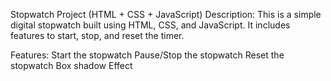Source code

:  Stopwatch Project (HTML + CSS + JavaScript)
 Description:
 This is a simple digital stopwatch built using HTML, CSS, and JavaScript. It includes features to start, stop, and reset the timer.

 Features:
Start the stopwatch
Pause/Stop the stopwatch
Reset the stopwatch
Box shadow Effect
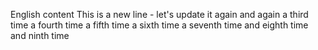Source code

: English content
This is a new line - let's update it again and again a third time a fourth time a fifth time a sixth time a seventh time and eighth time and ninth time
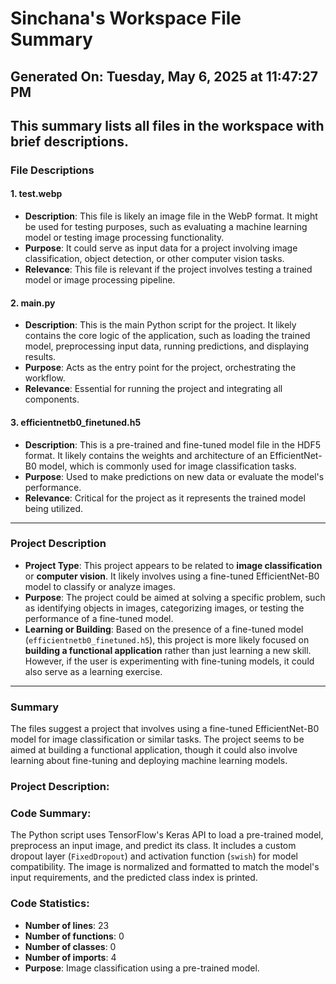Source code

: # Sinchana's Workspace File Summary
## Generated On: Tuesday, May 6, 2025 at 11:47:27 PM
This summary lists all files in the workspace with brief descriptions.
---
### File Descriptions

#### 1. **test.webp**
   - **Description**: This file is likely an image file in the WebP format. It might be used for testing purposes, such as evaluating a machine learning model or testing image processing functionality.
   - **Purpose**: It could serve as input data for a project involving image classification, object detection, or other computer vision tasks.
   - **Relevance**: This file is relevant if the project involves testing a trained model or image processing pipeline.

#### 2. **main.py**
   - **Description**: This is the main Python script for the project. It likely contains the core logic of the application, such as loading the trained model, preprocessing input data, running predictions, and displaying results.
   - **Purpose**: Acts as the entry point for the project, orchestrating the workflow.
   - **Relevance**: Essential for running the project and integrating all components.

#### 3. **efficientnetb0_finetuned.h5**
   - **Description**: This is a pre-trained and fine-tuned model file in the HDF5 format. It likely contains the weights and architecture of an EfficientNet-B0 model, which is commonly used for image classification tasks.
   - **Purpose**: Used to make predictions on new data or evaluate the model's performance.
   - **Relevance**: Critical for the project as it represents the trained model being utilized.

---

### Project Description
- **Project Type**: This project appears to be related to **image classification** or **computer vision**. It likely involves using a fine-tuned EfficientNet-B0 model to classify or analyze images.
- **Purpose**: The project could be aimed at solving a specific problem, such as identifying objects in images, categorizing images, or testing the performance of a fine-tuned model.
- **Learning or Building**: Based on the presence of a fine-tuned model (`efficientnetb0_finetuned.h5`), this project is more likely focused on **building a functional application** rather than just learning a new skill. However, if the user is experimenting with fine-tuning models, it could also serve as a learning exercise.

---

### Summary
The files suggest a project that involves using a fine-tuned EfficientNet-B0 model for image classification or similar tasks. The project seems to be aimed at building a functional application, though it could also involve learning about fine-tuning and deploying machine learning models. 
### Project Description:
 ### Code Summary:
The Python script uses TensorFlow's Keras API to load a pre-trained model, preprocess an input image, and predict its class. It includes a custom dropout layer (`FixedDropout`) and activation function (`swish`) for model compatibility. The image is normalized and formatted to match the model's input requirements, and the predicted class index is printed.

### Code Statistics:
- **Number of lines**: 23  
- **Number of functions**: 0  
- **Number of classes**: 0  
- **Number of imports**: 4  
- **Purpose**: Image classification using a pre-trained model.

Assignment –
Without the pictures, retype the whole of the material above exactly.

Result of the exercise –
Source code

:  Stopwatch Project (HTML + CSS + JavaScript)
 Description:
 This is a simple digital stopwatch built using HTML, CSS, and JavaScript. It includes features to start, stop, and reset the timer.

 Features:
Start the stopwatch
Pause/Stop the stopwatch
Reset the stopwatch
Box shadow Effect
Source code

: English content
This is a new line - let's update it again and again a third time a fourth time a fifth time a sixth time a seventh time and eighth time and ninth time
Source code

: # Sinchana's Workspace File Summary
## Generated On: Tuesday, May 6, 2025 at 11:47:27 PM
This summary lists all files in the workspace with brief descriptions.
---
### File Descriptions

#### 1. **test.webp**
   - **Description**: This file is likely an image file in the WebP format. It might be used for testing purposes, such as evaluating a machine learning model or testing image processing functionality.
   - **Purpose**: It could serve as input data for a project involving image classification, object detection, or other computer vision tasks.
   - **Relevance**: This file is relevant if the project involves testing a trained model or image processing pipeline.

#### 2. **main.py**
   - **Description**: This is the main Python script for the project. It likely contains the core logic of the application, such as loading the trained model, preprocessing input data, running predictions, and displaying results.
   - **Purpose**: Acts as the entry point for the project, orchestrating the workflow.
   - **Relevance**: Essential for running the project and integrating all components.

#### 3. **efficientnetb0_finetuned.h5**
   - **Description**: This is a pre-trained and fine-tuned model file in the HDF5 format. It likely contains the weights and architecture of an EfficientNet-B0 model, which is commonly used for image classification tasks.
   - **Purpose**: Used to make predictions on new data or evaluate the model's performance.
   - **Relevance**: Critical for the project as it represents the trained model being utilized.

---

### Project Description
- **Project Type**: This project appears to be related to **image classification** or **computer vision**. It likely involves using a fine-tuned EfficientNet-B0 model to classify or analyze images.
- **Purpose**: The project could be aimed at solving a specific problem, such as identifying objects in images, categorizing images, or testing the performance of a fine-tuned model.
- **Learning or Building**: Based on the presence of a fine-tuned model (`efficientnetb0_finetuned.h5`), this project is more likely focused on **building a functional application** rather than just learning a new skill. However, if the user is experimenting with fine-tuning models, it could also serve as a learning exercise.

---

### Summary
The files suggest a project that involves using a fine-tuned EfficientNet-B0 model for image classification or similar tasks. The project seems to be aimed at building a functional application, though it could also involve learning about fine-tuning and deploying machine learning models. 
### Project Description:
 ### Code Summary:
The Python script uses TensorFlow's Keras API to load a pre-trained model, preprocess an input image, and predict its class. It includes a custom dropout layer (`FixedDropout`) and activation function (`swish`) for model compatibility. The image is normalized and formatted to match the model's input requirements, and the predicted class index is printed.

### Code Statistics:
- **Number of lines**: 23  
- **Number of functions**: 0  
- **Number of classes**: 0  
- **Number of imports**: 4  
- **Purpose**: Image classification using a pre-trained model.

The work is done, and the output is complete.